▸ **Your goal**:
Can you copy out the data exactly? Leave the images out.

(Stored data)
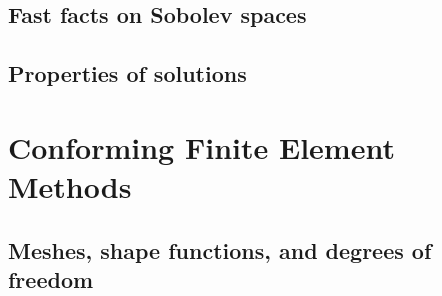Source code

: \documentclass[USEnglish,ignorenonframetext,notheorems,aspectratio=1610]{beamer}
\begin{document}
\subsection{Fast facts on Sobolev spaces}
\frame{\tableofcontents[currentsection,subsectionstyle=show/shaded/hide]}

\frame {}
\frame {}
\frame {
  }
\frame {
  }

\frame {}
\frame {}
\frame {}
\frame {
  }
\frame {}
\frame {
  }

\subsection{Properties of solutions}
\frame{\tableofcontents[currentsection,subsectionstyle=show/shaded/hide]}

\frame {
  
  
  }
\frame {
  
  
  }
\frame {}

\section{Conforming Finite Element Methods}
\frame{\sectoc}
\subsection{Meshes, shape functions, and degrees of freedom}
\frame {
  }
\frame {
}
\frame {
  }
\frame {}
\frame {}
\frame {}
\frame {
  }
\end{document}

▸ **Exercise solution**:
Source code

: \documentclass[USEnglish,ignorenonframetext,notheorems,aspectratio=1610]{beamer}
\begin{document}
\subsection{Fast facts on Sobolev spaces}
\frame{\tableofcontents[currentsection,subsectionstyle=show/shaded/hide]}

\frame {}
\frame {}
\frame {
  }
\frame {
  }

\frame {}
\frame {}
\frame {}
\frame {
  }
\frame {}
\frame {
  }

\subsection{Properties of solutions}
\frame{\tableofcontents[currentsection,subsectionstyle=show/shaded/hide]}

\frame {
  
  
  }
\frame {
  
  
  }
\frame {}

\section{Conforming Finite Element Methods}
\frame{\sectoc}
\subsection{Meshes, shape functions, and degrees of freedom}
\frame {
  }
\frame {
}
\frame {
  }
\frame {}
\frame {}
\frame {}
\frame {
  }
\end{document}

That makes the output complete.